Administrative penalties under the Tax Procedures Law and Cabinet Decisions on corporate tax can stack quickly. Typical exposures include:

- Failure to keep required records.
- Failure to submit a tax return on time.
- Failure to settle payable tax on time, with daily interest.
- Submission of an incorrect return.
- Voluntary disclosure penalties when errors are self reported.
- Tax evasion penalties, which can include criminal liability.

The penalty for late payment of corporate tax accrues monthly on the unpaid amount and compounds the longer the balance is outstanding. Settling assessed tax quickly, even while you contest the legal position, limits the interest cost.

## How to prepare before an FTA notice arrives

The best audit defence is built during the year, not during the audit. Use the following checklist every quarter.

### Quarterly readiness checklist

- Reconcile VAT returns to revenue in the management accounts.
- Review related party balances and confirm arm's length pricing.
- Update the fixed asset register and depreciation policy.
- Confirm free zone qualifying income tests are still met if QFZP status is claimed.
- Document any judgement areas: provisions, impairments, revenue cut-off.
- Store invoices, contracts, and bank statements in a structured digital archive.
- Run a mock tax return walkthrough with the finance team.

### Free zone specific preparation

Free zone entities should pair FTA readiness with the audit duties imposed by their zone authority. The detailed rules differ by zone, so review the guides for [DMCC Audit Requirements](https://einvoicedirect.ae/auditing-uae/dmcc-audit-requirements), [DIFC Audit Requirements](https://einvoicedirect.ae/auditing-uae/difc-audit-requirements), and [JAFZA Audit Requirements](https://einvoicedirect.ae/auditing-uae/jafza-audit-requirements). Strong statutory audit files make FTA fieldwork shorter and cheaper.

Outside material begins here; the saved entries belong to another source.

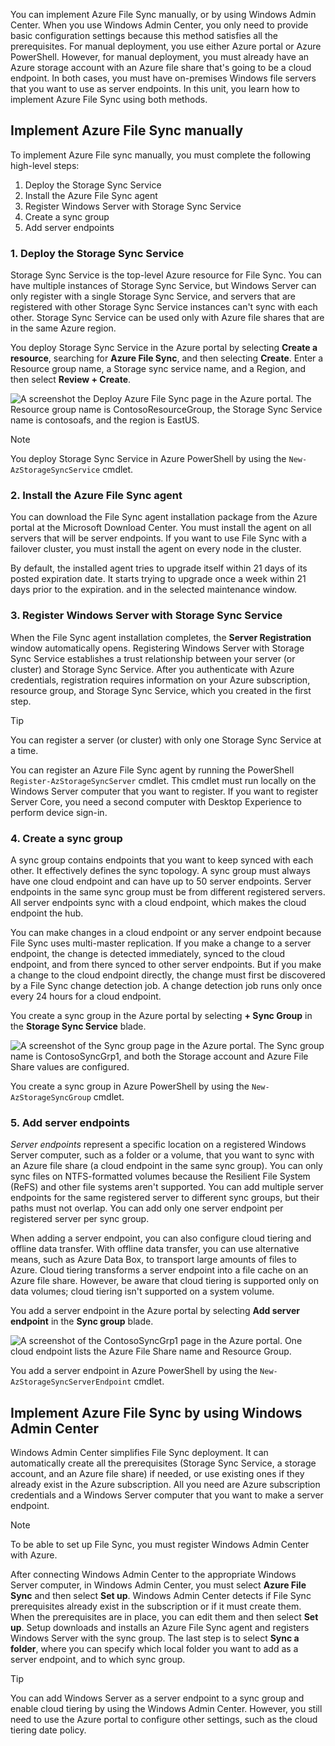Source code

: You can implement Azure File Sync manually, or by using Windows Admin Center. When you use Windows Admin Center, you only need to provide basic configuration settings because this method satisfies all the prerequisites. For manual deployment, you use either Azure portal or Azure PowerShell. However, for manual deployment, you must already have an Azure storage account with an Azure file share that's going to be a cloud endpoint. In both cases, you must have on-premises Windows file servers that you want to use as server endpoints. In this unit, you learn how to implement Azure File Sync using both methods.

## Implement Azure File Sync manually

To implement Azure File sync manually, you must complete the following high-level steps:

1. Deploy the Storage Sync Service
1. Install the Azure File Sync agent
1. Register Windows Server with Storage Sync Service
1. Create a sync group
1. Add server endpoints

### 1. Deploy the Storage Sync Service

Storage Sync Service is the top-level Azure resource for File Sync. You can have multiple instances of Storage Sync Service, but Windows Server can only register with a single Storage Sync Service, and servers that are registered with other Storage Sync Service instances can't sync with each other. Storage Sync Service can be used only with Azure file shares that are in the same Azure region.

You deploy Storage Sync Service in the Azure portal by selecting **Create a resource**, searching for **Azure File Sync**, and then selecting **Create**. Enter a Resource group name, a Storage sync service name, and a Region, and then select **Review + Create**.

![A screenshot the Deploy Azure File Sync page in the Azure portal. The Resource group name is ContosoResourceGroup, the Storage Sync Service name is contosoafs, and the region is EastUS.](../media/m11-deploy-azure-file-synchronization.png)

> [!NOTE]
> You deploy Storage Sync Service in Azure PowerShell by using the `New-AzStorageSyncService` cmdlet.

### 2. Install the Azure File Sync agent

You can download the File Sync agent installation package from the Azure portal at the Microsoft Download Center. You must install the agent on all servers that will be server endpoints. If you want to use File Sync with a failover cluster, you must install the agent on every node in the cluster.

By default, the installed agent tries to upgrade itself within 21 days of its posted expiration date. It starts trying to upgrade once a week within 21 days prior to the expiration. and in the selected maintenance window.

### 3. Register Windows Server with Storage Sync Service

When the File Sync agent installation completes, the **Server Registration** window automatically opens. Registering Windows Server with Storage Sync Service establishes a trust relationship between your server (or cluster) and Storage Sync Service. After you authenticate with Azure credentials, registration requires information on your Azure subscription, resource group, and Storage Sync Service, which you created in the first step. 

> [!TIP]
> You can register a server (or cluster) with only one Storage Sync Service at a time.

You can register an Azure File Sync agent by running the PowerShell `Register-AzStorageSyncServer` cmdlet. This cmdlet must run locally on the Windows Server computer that you want to register. If you want to register Server Core, you need a second computer with Desktop Experience to perform device sign-in.

### 4. Create a sync group

A sync group contains endpoints that you want to keep synced with each other. It effectively defines the sync topology. A sync group must always have one cloud endpoint and can have up to 50 server endpoints. Server endpoints in the same sync group must be from different registered servers. All server endpoints sync with a cloud endpoint, which makes the cloud endpoint the hub.

You can make changes in a cloud endpoint or any server endpoint because File Sync uses multi-master replication. If you make a change to a server endpoint, the change is detected immediately, synced to the cloud endpoint, and from there synced to other server endpoints. But if you make a change to the cloud endpoint directly, the change must first be discovered by a File Sync change detection job. A change detection job runs only once every 24 hours for a cloud endpoint.

You create a sync group in the Azure portal by selecting **+ Sync Group** in the **Storage Sync Service** blade.

![A screenshot of the Sync group page in the Azure portal. The Sync group name is ContosoSyncGrp1, and both the Storage account and Azure File Share values are configured.](../media/m11-deploy-synchronization-group.png)

You create a sync group in Azure PowerShell by using the `New-AzStorageSyncGroup` cmdlet.

### 5. Add server endpoints

*Server endpoints* represent a specific location on a registered Windows Server computer, such as a folder or a volume, that you want to sync with an Azure file share (a cloud endpoint in the same sync group). You can only sync files on NTFS-formatted volumes because the Resilient File System (ReFS) and other file systems aren't supported. You can add multiple server endpoints for the same registered server to different sync groups, but their paths must not overlap. You can add only one server endpoint per registered server per sync group.

When adding a server endpoint, you can also configure cloud tiering and offline data transfer. With offline data transfer, you can use alternative means, such as Azure Data Box, to transport large amounts of files to Azure. Cloud tiering transforms a server endpoint into a file cache on an Azure file share. However, be aware that cloud tiering is supported only on data volumes; cloud tiering isn't supported on a system volume.

You add a server endpoint in the Azure portal by selecting **Add server endpoint** in the **Sync group** blade.

![A screenshot of the ContosoSyncGrp1 page in the Azure portal. One cloud endpoint lists the Azure File Share name and Resource Group.](../media/m11-add-endpoint.png)

You add a server endpoint in Azure PowerShell by using the `New-AzStorageSyncServerEndpoint` cmdlet.

## Implement Azure File Sync by using Windows Admin Center

Windows Admin Center simplifies File Sync deployment. It can automatically create all the prerequisites (Storage Sync Service, a storage account, and an Azure file share) if needed, or use existing ones if they already exist in the Azure subscription. All you need are Azure subscription credentials and a Windows Server computer that you want to make a server endpoint.

> [!NOTE]
> To be able to set up File Sync, you must register Windows Admin Center with Azure.

After connecting Windows Admin Center to the appropriate Windows Server computer, in Windows Admin Center, you must select **Azure File Sync** and then select **Set up**. Windows Admin Center detects if File Sync prerequisites already exist in the subscription or if it must create them. When the prerequisites are in place, you can edit them and then select **Set up**. Setup downloads and installs an Azure File Sync agent and registers Windows Server with the sync group. The last step is to select **Sync a folder**, where you can specify which local folder you want to add as a server endpoint, and to which sync group.

> [!TIP]
> You can add Windows Server as a server endpoint to a sync group and enable cloud tiering by using the Windows Admin Center. However, you still need to use the Azure portal to configure other settings, such as the cloud tiering date policy.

## Where e-invoicing fits in

The UAE is rolling out a Peppol 5-corner DCTCE (Decentralized Continuous Transaction Control and Exchange) e-invoicing model in the PINT AE format. Large taxpayers must appoint an ASP (accredited service provider) by October 30, 2026, with Phase 1 go-live on January 1, 2027 for businesses with revenue of AED 50,000,000 or more. SMEs follow on July 1, 2027 and government entities on October 1, 2027.

Once e-invoicing is live, the FTA will have structured transaction data straight from the network. Audit fieldwork will lean more on reconciling that data to your tax return, so clean invoice mapping and clean master data become audit defence tools. The hub at [Auditing in the UAE](https://einvoicedirect.ae/auditing-uae) covers how audit and e-invoicing controls connect.

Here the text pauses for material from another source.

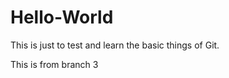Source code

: # Hello-World

This is just to test and learn the basic things of Git.









This is from branch 3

## Common mistakes that extend an audit

- Sending records in batches with no index, forcing the auditor to chase.
- Reconstructing transfer pricing analyses after the notice arrives.
- Treating the preliminary findings letter as a draft instead of the last clear chance.
- Missing the 40 business day reconsideration window.
- Paying the assessment but forgetting to file the objection, losing appeal rights.
- Letting different advisors handle VAT and corporate tax with no reconciliation between them.

For authoritative guidance, the [Federal Tax Authority](https://tax.gov.ae) publishes the corporate tax law, executive decisions, and public clarifications. The [UAE Ministry of Finance](https://mof.gov.ae) issues the underlying ministerial decisions and policy updates.

If you run a UAE business and want a tax firm that prepares clients for FTA scrutiny end to end, [get UAE e-invoicing pricing](https://einvoicedirect.ae/for-tax-firms#contact) and see how EInvoice Direct supports the data trail an FTA audit will eventually test.

## Frequently asked questions

### How long does a corporate tax audit take in the UAE?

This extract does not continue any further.